Traditionally used for transport and hunting by the indigenous Cree, the Hayes became a major fur trade route in the seventeenth to nineteenth centuries, being explored by such luminaries (Pierre Radisson (1682), Henry Kelsey (1690) David Thompson (1784), Sir John Franklin (1819), and J.B. Tyrrell (1892). This is the account of the author’s invitational journey on the Hayes from Norway House to Oxford House by traditional York boat with a crew of First Nation Cree, and later, from Oxford House to York Factory by canoe in the company of other intrepid canoeists – modern-day voyageurs reliving the past.
About the author
Anthony Dalton is an adventurer, author and public speaker. Between 1970 and 1980 he led regular expeditions across the Sahara, through the deserts of the Middle East and into the mountainous terrain of Afghanistan. In 1984 he travelled hundreds of nautical miles along the Arctic coast of north-western Alaska alone in an inflatable speedboat. In 1994 he joined twelve members of the Cree First Nation on a traditional York boat voyage on the Hayes River between Norway House and Oxford House. While canoeing the second half of the Hayes River from Oxford House to York Factory in 2000 he participated in a television documentary on great Canadian rivers for the Discovery Channel.
Dalton has written five non-fiction books and collaborated on two others. His illustrated non-fiction articles have been published in magazines and newspapers in twenty countries and nine languages.
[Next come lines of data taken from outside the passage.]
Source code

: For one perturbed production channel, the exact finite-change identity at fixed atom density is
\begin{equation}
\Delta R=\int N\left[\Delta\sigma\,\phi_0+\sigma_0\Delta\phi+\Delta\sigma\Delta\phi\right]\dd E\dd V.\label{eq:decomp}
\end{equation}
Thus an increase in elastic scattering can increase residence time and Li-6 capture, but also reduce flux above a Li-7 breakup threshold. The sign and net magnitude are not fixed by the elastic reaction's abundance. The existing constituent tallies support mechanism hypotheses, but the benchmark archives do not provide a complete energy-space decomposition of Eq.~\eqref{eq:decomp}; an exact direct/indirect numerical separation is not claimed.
He is currently working on two television documentaries based on his books.
Anthony Dalton is a Fellow of the Royal Geographical Society, a Fellow of the Explorers Club, a Member of the Welsh Academy and National President of the Canadian Authors Association.
Editorial Reviews
Working from meticulous notes, Dalton describes the stupidity of his crewmates without a trace of resentment ... he writes admirably.